Assim, a morte precisa de ser encarada frontalmente, dado que é uma constante nas nossas vidas, com a qual todos temos de lidar, de uma maneira ou de outra. Por conseguinte, pensadores, místicos e filósofos, ao longo de toda a história, têm vindo a insistir, para além das experiências anteriormente referidas, na necessidade de tornar constantemente presente a ideia de morte, no nosso dia-a-dia, relembrando-nos de que ela existe, é real e iminente.

Assim, uns dirão para viver lembrando a morte (memento mori); outros, numa linguagem mais esotérica, ‘morrer para o que é’. Porém, neste pequeno texto, desejaria propor algo de diferente, e de mais desafiador, para reflexão nos tempos atuais: ‘viver como se já tivéssemos morrido’.

E o que quer isto dizer?

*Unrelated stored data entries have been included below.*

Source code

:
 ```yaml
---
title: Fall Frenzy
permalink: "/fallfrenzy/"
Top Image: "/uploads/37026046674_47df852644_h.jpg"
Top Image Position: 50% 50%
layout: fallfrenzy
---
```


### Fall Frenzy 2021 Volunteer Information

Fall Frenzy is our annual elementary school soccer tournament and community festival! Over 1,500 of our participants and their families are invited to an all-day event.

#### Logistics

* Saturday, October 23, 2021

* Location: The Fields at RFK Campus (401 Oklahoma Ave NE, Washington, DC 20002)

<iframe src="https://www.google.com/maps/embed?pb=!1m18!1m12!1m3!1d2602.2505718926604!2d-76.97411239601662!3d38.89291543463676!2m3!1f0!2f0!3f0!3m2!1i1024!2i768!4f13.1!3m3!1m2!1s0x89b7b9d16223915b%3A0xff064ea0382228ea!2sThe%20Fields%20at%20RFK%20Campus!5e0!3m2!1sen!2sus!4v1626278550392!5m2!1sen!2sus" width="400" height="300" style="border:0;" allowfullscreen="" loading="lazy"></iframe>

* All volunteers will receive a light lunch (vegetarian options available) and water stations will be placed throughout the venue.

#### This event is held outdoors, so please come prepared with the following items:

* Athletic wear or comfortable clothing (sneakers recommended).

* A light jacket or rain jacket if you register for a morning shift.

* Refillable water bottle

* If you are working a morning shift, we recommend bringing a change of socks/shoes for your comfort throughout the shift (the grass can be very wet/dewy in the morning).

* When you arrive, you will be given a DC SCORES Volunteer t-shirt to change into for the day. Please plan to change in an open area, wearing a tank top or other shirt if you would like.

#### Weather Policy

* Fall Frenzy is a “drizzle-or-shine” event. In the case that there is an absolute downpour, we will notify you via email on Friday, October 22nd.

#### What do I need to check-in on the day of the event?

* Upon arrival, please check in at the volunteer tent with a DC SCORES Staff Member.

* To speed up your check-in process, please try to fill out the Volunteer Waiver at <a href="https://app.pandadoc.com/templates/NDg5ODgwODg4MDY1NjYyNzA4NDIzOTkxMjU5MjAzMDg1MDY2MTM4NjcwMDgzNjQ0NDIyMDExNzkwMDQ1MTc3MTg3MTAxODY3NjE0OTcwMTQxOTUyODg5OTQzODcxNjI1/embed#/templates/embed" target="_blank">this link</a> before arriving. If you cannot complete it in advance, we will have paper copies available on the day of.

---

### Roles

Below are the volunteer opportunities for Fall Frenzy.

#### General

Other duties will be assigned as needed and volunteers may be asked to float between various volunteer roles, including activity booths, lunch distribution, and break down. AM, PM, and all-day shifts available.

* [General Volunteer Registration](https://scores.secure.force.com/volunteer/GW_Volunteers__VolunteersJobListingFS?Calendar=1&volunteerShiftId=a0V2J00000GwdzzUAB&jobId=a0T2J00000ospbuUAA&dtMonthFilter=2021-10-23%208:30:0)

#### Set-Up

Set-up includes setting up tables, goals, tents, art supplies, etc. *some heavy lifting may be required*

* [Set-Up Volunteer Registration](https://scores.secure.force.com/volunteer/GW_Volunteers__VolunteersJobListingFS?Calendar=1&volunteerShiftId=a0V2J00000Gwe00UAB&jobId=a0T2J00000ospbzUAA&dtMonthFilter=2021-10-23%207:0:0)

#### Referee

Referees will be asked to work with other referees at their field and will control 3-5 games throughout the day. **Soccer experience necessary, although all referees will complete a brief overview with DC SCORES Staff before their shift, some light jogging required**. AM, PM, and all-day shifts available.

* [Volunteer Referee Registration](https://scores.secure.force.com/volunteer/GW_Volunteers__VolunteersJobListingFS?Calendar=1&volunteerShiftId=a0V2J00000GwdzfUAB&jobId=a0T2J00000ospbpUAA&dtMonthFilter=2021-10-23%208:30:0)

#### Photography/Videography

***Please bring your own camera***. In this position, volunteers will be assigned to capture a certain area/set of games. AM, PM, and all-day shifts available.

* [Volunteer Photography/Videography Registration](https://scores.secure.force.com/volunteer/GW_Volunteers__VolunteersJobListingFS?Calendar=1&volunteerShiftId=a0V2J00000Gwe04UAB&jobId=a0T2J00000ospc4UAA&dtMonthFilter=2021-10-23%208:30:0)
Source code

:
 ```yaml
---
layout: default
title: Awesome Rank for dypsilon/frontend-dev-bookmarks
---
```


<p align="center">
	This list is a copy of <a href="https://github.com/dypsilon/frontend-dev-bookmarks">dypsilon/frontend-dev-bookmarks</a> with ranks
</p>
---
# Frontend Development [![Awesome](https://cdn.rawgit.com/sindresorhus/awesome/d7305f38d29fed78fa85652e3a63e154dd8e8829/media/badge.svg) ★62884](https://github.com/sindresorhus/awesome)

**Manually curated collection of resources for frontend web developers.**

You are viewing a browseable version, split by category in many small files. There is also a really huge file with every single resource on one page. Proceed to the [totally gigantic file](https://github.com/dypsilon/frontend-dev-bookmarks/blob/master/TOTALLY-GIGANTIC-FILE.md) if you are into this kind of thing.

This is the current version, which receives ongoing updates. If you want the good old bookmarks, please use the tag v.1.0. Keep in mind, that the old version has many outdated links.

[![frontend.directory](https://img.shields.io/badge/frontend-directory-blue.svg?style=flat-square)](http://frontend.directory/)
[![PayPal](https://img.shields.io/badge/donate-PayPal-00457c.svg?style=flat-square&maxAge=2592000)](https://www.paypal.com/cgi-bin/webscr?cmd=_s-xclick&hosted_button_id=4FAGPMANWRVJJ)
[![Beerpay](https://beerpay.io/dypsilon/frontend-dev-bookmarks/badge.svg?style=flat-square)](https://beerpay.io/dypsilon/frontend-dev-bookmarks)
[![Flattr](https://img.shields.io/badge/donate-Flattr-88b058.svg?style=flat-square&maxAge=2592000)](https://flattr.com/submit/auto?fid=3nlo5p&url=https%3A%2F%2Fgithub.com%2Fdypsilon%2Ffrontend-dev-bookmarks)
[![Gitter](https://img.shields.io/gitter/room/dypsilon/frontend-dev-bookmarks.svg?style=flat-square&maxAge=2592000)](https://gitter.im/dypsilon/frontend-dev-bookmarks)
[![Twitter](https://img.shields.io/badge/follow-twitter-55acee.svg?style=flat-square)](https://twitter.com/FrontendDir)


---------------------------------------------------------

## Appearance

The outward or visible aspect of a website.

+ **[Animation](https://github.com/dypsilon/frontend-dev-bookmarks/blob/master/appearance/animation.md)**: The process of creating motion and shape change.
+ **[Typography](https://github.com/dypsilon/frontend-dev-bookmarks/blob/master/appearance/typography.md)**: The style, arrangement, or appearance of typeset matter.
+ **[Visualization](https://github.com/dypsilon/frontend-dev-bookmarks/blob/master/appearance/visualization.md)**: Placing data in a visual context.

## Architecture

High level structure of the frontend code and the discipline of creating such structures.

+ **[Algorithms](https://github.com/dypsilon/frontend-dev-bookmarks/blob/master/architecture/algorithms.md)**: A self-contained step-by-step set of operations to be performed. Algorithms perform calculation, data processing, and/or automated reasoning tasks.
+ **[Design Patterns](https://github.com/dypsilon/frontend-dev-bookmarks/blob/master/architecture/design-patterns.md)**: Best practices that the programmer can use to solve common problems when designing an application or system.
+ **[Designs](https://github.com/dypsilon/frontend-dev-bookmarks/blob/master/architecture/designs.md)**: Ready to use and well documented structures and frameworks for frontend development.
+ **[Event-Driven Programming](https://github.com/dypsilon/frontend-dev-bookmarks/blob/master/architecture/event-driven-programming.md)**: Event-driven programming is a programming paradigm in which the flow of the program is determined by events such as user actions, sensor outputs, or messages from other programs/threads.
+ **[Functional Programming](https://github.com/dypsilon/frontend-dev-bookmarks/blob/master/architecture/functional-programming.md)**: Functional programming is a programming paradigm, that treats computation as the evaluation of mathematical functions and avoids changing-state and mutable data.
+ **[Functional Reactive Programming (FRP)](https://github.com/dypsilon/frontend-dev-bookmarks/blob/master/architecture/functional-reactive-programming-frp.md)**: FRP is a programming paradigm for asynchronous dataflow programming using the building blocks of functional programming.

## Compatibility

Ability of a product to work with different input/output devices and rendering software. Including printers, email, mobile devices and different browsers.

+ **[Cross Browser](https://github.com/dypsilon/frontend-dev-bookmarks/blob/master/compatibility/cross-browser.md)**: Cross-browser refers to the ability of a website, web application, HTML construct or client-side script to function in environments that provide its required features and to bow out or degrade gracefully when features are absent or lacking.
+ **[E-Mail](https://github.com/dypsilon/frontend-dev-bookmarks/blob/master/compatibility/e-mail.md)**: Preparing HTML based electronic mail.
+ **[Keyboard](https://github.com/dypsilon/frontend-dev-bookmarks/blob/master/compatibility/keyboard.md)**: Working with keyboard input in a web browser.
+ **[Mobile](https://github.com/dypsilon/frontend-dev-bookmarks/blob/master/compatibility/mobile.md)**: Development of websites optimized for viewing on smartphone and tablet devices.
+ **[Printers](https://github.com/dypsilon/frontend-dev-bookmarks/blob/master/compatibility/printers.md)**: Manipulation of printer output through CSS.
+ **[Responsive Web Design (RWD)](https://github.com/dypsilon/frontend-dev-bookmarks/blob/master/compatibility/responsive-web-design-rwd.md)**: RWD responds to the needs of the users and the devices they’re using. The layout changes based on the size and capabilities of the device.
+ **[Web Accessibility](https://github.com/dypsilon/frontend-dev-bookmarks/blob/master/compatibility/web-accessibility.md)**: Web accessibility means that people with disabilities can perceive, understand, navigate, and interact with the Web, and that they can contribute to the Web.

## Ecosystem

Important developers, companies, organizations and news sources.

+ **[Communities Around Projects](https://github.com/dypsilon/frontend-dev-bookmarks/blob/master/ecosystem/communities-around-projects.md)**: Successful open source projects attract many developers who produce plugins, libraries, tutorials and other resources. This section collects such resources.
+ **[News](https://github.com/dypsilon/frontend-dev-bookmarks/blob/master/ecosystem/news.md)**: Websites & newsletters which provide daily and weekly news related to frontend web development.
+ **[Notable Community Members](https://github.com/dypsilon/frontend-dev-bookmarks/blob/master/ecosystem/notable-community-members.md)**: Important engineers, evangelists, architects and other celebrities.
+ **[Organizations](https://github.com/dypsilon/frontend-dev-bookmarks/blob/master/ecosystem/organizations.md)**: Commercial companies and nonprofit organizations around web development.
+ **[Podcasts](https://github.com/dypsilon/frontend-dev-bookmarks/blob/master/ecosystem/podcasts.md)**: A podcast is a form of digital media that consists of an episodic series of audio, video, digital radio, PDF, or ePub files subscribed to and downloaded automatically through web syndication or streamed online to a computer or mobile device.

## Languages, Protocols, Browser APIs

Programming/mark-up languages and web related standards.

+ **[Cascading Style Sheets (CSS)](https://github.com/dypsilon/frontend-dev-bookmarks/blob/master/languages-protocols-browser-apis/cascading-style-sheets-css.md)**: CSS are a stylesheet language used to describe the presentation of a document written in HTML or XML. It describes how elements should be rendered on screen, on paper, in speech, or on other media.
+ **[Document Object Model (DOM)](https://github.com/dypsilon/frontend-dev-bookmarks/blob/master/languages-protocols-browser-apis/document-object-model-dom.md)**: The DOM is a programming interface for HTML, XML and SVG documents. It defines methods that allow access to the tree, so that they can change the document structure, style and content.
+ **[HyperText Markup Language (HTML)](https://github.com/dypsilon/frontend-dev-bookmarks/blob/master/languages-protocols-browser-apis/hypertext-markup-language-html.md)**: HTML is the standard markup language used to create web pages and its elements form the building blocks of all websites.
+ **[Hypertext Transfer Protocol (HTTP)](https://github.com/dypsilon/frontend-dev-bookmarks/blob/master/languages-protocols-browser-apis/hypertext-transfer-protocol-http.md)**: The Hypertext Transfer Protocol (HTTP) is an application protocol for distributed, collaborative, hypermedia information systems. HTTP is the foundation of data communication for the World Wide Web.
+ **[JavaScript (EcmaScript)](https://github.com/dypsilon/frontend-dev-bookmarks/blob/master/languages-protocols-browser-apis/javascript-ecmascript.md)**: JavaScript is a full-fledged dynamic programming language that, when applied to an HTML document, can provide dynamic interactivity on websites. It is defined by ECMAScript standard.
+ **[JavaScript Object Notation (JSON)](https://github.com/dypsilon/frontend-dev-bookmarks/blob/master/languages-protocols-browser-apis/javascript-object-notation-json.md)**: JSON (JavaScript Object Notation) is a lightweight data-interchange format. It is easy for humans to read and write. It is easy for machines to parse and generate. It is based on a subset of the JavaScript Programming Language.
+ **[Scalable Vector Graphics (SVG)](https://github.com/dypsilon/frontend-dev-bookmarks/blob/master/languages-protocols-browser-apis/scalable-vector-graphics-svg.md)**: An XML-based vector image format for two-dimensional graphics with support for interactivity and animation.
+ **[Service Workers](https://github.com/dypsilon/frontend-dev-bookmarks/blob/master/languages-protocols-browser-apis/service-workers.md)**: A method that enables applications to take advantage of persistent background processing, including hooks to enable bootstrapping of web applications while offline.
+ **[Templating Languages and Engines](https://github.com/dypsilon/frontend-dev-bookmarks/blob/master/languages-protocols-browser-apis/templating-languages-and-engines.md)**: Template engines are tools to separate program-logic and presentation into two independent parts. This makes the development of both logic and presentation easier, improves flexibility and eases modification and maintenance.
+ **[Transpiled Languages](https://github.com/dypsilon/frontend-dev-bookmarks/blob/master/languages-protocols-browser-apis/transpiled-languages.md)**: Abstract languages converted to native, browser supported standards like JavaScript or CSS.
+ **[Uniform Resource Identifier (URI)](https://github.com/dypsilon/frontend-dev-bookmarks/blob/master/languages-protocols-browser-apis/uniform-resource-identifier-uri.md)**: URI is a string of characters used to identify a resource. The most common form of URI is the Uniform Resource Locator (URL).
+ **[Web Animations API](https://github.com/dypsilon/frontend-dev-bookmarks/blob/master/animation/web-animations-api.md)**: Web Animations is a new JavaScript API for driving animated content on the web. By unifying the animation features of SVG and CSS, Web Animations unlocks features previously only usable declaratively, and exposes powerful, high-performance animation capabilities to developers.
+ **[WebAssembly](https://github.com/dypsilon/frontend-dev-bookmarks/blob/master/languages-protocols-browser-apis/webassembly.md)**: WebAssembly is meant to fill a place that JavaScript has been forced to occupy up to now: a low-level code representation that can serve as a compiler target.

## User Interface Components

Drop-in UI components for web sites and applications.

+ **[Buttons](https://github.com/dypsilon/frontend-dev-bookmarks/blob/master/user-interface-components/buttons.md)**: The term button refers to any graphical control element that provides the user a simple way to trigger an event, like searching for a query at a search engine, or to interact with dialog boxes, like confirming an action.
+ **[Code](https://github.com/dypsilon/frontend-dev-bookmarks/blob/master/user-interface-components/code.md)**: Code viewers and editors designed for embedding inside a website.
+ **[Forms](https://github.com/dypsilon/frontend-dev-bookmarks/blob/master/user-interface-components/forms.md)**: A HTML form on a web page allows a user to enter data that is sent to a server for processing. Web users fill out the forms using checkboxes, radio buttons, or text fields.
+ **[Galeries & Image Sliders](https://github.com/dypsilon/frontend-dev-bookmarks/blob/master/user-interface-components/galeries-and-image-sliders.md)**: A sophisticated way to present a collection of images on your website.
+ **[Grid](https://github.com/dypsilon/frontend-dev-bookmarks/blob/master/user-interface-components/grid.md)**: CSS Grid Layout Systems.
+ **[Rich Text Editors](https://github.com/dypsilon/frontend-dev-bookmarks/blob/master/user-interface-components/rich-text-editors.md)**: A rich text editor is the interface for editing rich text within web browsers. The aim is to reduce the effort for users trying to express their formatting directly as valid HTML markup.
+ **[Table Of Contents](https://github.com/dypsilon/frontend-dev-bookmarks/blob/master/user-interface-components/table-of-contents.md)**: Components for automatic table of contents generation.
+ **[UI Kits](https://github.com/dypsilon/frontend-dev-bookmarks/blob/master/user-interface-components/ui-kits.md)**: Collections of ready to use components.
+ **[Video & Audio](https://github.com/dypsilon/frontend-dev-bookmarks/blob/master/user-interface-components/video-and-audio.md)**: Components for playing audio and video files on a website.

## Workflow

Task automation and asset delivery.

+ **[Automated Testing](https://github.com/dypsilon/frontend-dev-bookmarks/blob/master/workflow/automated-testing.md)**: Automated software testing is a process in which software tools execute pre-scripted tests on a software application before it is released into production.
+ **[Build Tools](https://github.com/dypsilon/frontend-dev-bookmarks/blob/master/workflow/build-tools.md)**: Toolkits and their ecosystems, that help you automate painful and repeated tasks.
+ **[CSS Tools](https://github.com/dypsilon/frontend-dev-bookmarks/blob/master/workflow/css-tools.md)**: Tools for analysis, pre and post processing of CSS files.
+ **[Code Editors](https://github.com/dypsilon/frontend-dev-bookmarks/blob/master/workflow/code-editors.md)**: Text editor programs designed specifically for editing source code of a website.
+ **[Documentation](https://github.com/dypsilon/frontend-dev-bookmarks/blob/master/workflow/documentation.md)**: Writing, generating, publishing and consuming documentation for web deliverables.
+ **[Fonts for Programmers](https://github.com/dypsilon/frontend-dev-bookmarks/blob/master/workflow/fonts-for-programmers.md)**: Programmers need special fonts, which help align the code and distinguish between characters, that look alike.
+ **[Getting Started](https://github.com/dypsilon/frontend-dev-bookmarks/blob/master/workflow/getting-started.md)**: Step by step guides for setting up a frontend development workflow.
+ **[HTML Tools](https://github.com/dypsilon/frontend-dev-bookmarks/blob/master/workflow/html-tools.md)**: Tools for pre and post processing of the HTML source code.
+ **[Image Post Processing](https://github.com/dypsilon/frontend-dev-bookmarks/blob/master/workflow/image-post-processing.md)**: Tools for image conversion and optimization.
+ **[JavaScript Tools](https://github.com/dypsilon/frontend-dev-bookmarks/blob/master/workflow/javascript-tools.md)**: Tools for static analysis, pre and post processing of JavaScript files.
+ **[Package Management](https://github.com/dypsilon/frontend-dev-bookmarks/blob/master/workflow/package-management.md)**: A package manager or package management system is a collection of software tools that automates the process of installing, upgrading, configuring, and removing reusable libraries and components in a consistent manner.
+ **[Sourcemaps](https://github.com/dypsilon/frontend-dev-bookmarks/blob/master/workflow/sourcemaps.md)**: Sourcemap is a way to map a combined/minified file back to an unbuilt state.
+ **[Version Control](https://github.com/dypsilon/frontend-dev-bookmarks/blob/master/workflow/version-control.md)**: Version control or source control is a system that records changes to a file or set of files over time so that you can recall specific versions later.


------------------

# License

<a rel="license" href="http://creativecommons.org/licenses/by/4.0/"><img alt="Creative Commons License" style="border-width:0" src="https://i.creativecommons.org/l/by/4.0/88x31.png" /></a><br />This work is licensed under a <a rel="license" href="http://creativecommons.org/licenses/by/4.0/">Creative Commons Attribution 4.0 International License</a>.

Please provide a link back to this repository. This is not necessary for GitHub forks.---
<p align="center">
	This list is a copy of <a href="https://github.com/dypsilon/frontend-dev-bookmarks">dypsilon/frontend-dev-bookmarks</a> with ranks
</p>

No fundo, duas coisas: em primeiro lugar, notar, acolher e reverenciar o milagre que é a vida, apercebendo-nos, na sua transitoriedade, de quão sagrado, na realidade, cada momento é, e não apenas um em deterioração de outros, por mais banais ou discretos que possam parecer; em segundo lugar, evocar a ética, ou resposta à pergunta: «o que faria eu de diferente se me fosse concedida uma segunda oportunidade?».